Mr. Aaron and others of his persuasion should be reminded that it isn’t the proper function of government to be our mommies and daddies. Government folks are, after all, human beings, no different in wisdom and virtue from the rest of us. How dare they make themselves our guardians? It is our right to manage our lives as we see fit, even if there are serious risks involved. (Everything we embark on in life entails risk.) Why not oversee our marriages, sex lives, religious affiliations, and so on? Why not just forget about this “free country” stuff and make us all wards of the state? What is forgotten by Mr. Aaron & Co. is that citizens are not children and the less they are trusted with their own lives, the more inept they become not only at living life, but also at figuring out who should hold political office. Dumbing down America is what the Aaron political economy amounts to, nothing less.

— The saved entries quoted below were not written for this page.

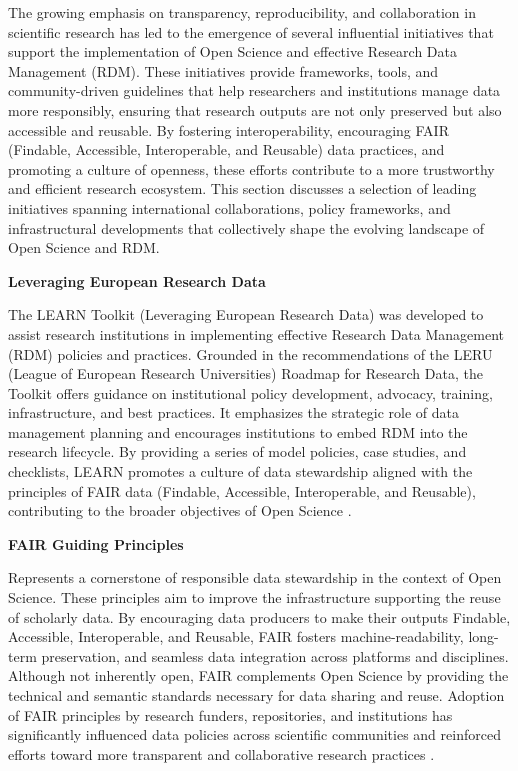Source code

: \documentclass[final]{rc-book-2.14}
\begin{document}
The growing emphasis on transparency, reproducibility, and collaboration in scientific research has led to the emergence of several influential initiatives that support the implementation of Open Science and effective Research Data Management (RDM). These initiatives provide frameworks, tools, and community-driven guidelines that help researchers and institutions manage data more responsibly, ensuring that research outputs are not only preserved but also accessible and reusable. By fostering interoperability, encouraging FAIR (Findable, Accessible, Interoperable, and Reusable) data practices, and promoting a culture of openness, these efforts contribute to a more trustworthy and efficient research ecosystem. This section discusses a selection of leading initiatives spanning international collaborations, policy frameworks, and infrastructural developments that collectively shape the evolving landscape of Open Science and RDM.

\textbf{Leveraging European Research Data}

The LEARN Toolkit (Leveraging European Research Data) was developed to assist research institutions in implementing effective Research Data Management (RDM) policies and practices. Grounded in the recommendations of the LERU (League of European Research Universities) Roadmap for Research Data, the Toolkit offers guidance on institutional policy development, advocacy, training, infrastructure, and best practices. It emphasizes the strategic role of data management planning and encourages institutions to embed RDM into the research lifecycle. By providing a series of model policies, case studies, and checklists, LEARN promotes a culture of data stewardship aligned with the principles of FAIR data (Findable, Accessible, Interoperable, and Reusable), contributing to the broader objectives of Open Science \cite{learn_2017}.

\textbf{FAIR Guiding Principles} 

Represents a cornerstone of responsible data stewardship in the context of Open Science. These principles aim to improve the infrastructure supporting the reuse of scholarly data. By encouraging data producers to make their outputs Findable, Accessible, Interoperable, and Reusable, FAIR fosters machine-readability, long-term preservation, and seamless data integration across platforms and disciplines. Although not inherently open, FAIR complements Open Science by providing the technical and semantic standards necessary for data sharing and reuse. Adoption of FAIR principles by research funders, repositories, and institutions has significantly influenced data policies across scientific communities and reinforced efforts toward more transparent and collaborative research practices \cite{wilkinson_fair_2016}.
\end{document}
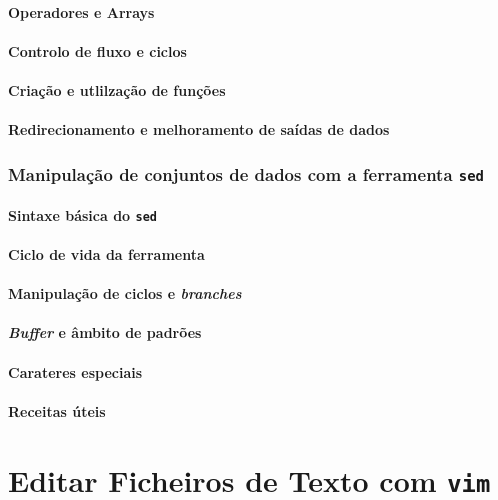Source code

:\documentclass[a4paper, onecolumn, 10pt]{report}
\begin{document}
\subsubsection{Operadores e Arrays}

\subsubsection{Controlo de fluxo e ciclos}

\subsubsection{Criação e utlilzação de funções}

\subsubsection{Redirecionamento e melhoramento de saídas de dados}

\subsection{Manipulação de conjuntos de dados com a ferramenta \texttt{sed}}

\subsubsection{Sintaxe básica do \texttt{sed}}

\subsubsection{Ciclo de vida da ferramenta}

\subsubsection{Manipulação de ciclos e \textit{branches}}

\subsubsection{\textit{Buffer} e âmbito de padrões}

\subsubsection{Carateres especiais}

\subsubsection{Receitas úteis}

\chapter{Editar Ficheiros de Texto com \texttt{vim}}

\tableofcontents

\newpage

\printacronyms[include-classes=abbrev, name=Acrónimos]
\end{document}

In general terms, the libertarian thinks more of human beings than many people think of themselves, probably because he discounts much of what is implicit in American public education, where kids are mostly treated as units in a rather dumb herd. The libertarian holds on to the conviction that free men and women can—and often do—deal with life better than the ruling elite thinks they can.
To be sure, there are risks associated with living as free men and women. But they are not so great as the risks involved in allowing bureaucrats to violate our rights to free judgment and action, to life, liberty, and the pursuit of happiness.